Well it ain’t 1950s Sweden anymore…if the Domenic Johansson case is any indication, the corruption runs pretty deep there these days and no one really cares.
“I’ve told waitresses and clerks that they undercharged me. I’ve returned excessive change. I’ve handed back money to tellers when two bills stuck together. You don’t? What the hell’s the matter with you? Were you raised by Fagin?”
My line is: “I’m not going to fight you on this, but are you sure? ’cause that seems off.” And I don’t know if it’s just me… Or if electronic transactions have denormalised cash transactions, or if cashiers are just getting worse… But this seems to come up a LOT more frequently than I ever remember.
Yes, it DOES. And managers of the place refuse to go back and fix it- saying it’s ok, it’s not a problem. It makes me wonder if there’s no longer the same countdown procedures now that people aren’t doing their own math? Like if the server accidentally gives you a free drink, it’s like $2-3. But leaving off an appetizer can be $8-20. It got made in the kitchen and served to the table, and with computer ordering, I honestly can’t tell how that happened without the POS (point of sale) system capturing it?
Clearly a bunch of us who read this are all of the same ilk. Because that paragraph is true of probably almost every one of us, many times over. Ick on that commercial. I remember ones like that when I was a kid that made me think the same.
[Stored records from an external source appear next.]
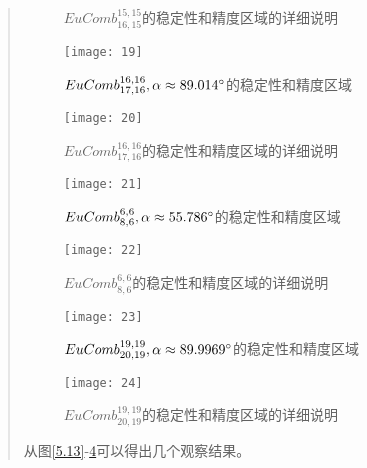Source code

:\documentclass{article}
\begin{document}
\begin{CJK}{UTF8}{gkai}
\begin{quotation}
\begin{figure}[htbp]
{\begin{minipage}{6cm}
			\caption{$EuComb_{16,15}^{15,15}$的稳定性和精度区域的详细说明}
			\label{5.18}
		\end{minipage}
	}
\end{figure}
\begin{figure}[htbp]
{
		\begin{minipage}{6cm}
			\centering
			\texttt{[image: 19]}
			\caption{$EuComb_{17,16}^{16,16},\\ \alpha \approx 89.014^{\circ}$的稳定性和精度区域}
			\label{5.19}
		\end{minipage}
	}
{
		\begin{minipage}{6cm}
			\centering
			\texttt{[image: 20]}
			\caption{$EuComb_{17,16}^{16,16}$的稳定性和精度区域的详细说明}
			\label{5.20}
		\end{minipage}
	}
\end{figure}
\begin{figure}[htbp]
{
		\begin{minipage}{6cm}
			\centering
			\texttt{[image: 21]}
			\caption{$EuComb_{8,6}^{6,6},\\ \alpha \approx 55.786^{\circ}$的稳定性和精度区域}
			\label{5.21}
		\end{minipage}
	}
{
		\begin{minipage}{6cm}
			\centering
			\texttt{[image: 22]}
			\caption{$EuComb_{8,6}^{6,6}$的稳定性和精度区域的详细说明}
			\label{5.22}
		\end{minipage}
	}
\end{figure}
\begin{figure}[htbp]
{
		\begin{minipage}{6cm}
			\centering
			\texttt{[image: 23]}
			\caption{$EuComb_{20,19}^{19,19},\\ \alpha \approx 89.9969^{\circ}$的稳定性和精度区域}
			\label{5.23}
		\end{minipage}
	}
{
		\begin{minipage}{6cm}
			\centering
			\texttt{[image: 24]}
			\caption{$EuComb_{20,19}^{19,19}$的稳定性和精度区域的详细说明}
			\label{5.24}
		\end{minipage}
	}
\end{figure}
从图\ref{5.13}-\ref{5.24}可以得出几个观察结果。\\


\end{quotation}
\end{CJK}
\end{document}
Yep! I remember a day, back when, in which counting back change meant just that. “$8.32 out of twenty…that’s 9, ten 15 and twenty”…now-a-days, the cash register tells them what the change should be, and they just hand it to you. Room for a lot of error, there.
You have no idea.
My first management job was at a place that hadn’t integrated their debit system… So a cashier would ring through the order, total the till, manually enter the amount into the debit terminal, wait for approval, then manually enter the approved amount into the till. A cashier put through a $50 order, correctly put through a $50 debit transaction, then keyed the approval into the till as $500. She actually opened the till and gave $450 as ‘change’ in 10s and 20s to a customer who thought they had won the lottery and ran away screaming “Start The Car.” (Not really for that last part)
To this day, I don’t think she understands what she did wrong; “The till told me to!”
Yep. I was just at the store. The sale was buy 3 sodas and get $2 off a rotisserie chicken. I bought the 3 sodas, but didn’t buy a chicken. As I was walking out, I saw I had received $2 off my total even thought I bought no chicken. I pointed this out to the cashier and tried to hand her $2, and she had no idea how to handle it as she had already closed the till. I ended up going to the Assistance Counter and had to explain the story three times. I finally handed them the receipt and $2 and walked out. I still don’t know if they figured it out.
What’s most disconcerting about this commercial is that it shows someone being both stupid (unable to do simple math) and excited about being successful in (supposed) theft.
I once got in an argument with a 7-11 clerk who gave me three cents back on a $2.O3 charge when I gave her a buck and a nickel. She kept ringing it up wrong, and getting snippy when I said, “No, 5 cents minus 3 cents is 2 cents, not 3 cents.” “You don’t believe me? I’ll ring it again—see? It’s three cents!” Like I was the idiot.
I think of her every time I hear the argument that everyone has a right to a living wage.
I’m with you on returning extra change, etc. But was the commercial really portraying the fleeing customer’s behavior as something to celebrate and emulate? I felt like it was mocking her for believing she was getting away with a literal “steal” when in fact the store is just really cheap. I don’t get any “pro-stealing” message from the commercial–I don’t get “you should do this,” I get “this is how you will feel, but don’t worry, you’re not really stealing from us.”
I agree with you a hundred percent Chris. Nicely articulated.
For me this falls into the same category as waiting at a “Don’t Walk!” light even when there’s no traffic. I’ve always figured if I couldn’t be bothered to obey those little laws, I’d never manage it with the big ones. At least it feels something like that, so I also would be among those who went back to see if a mistake had been made.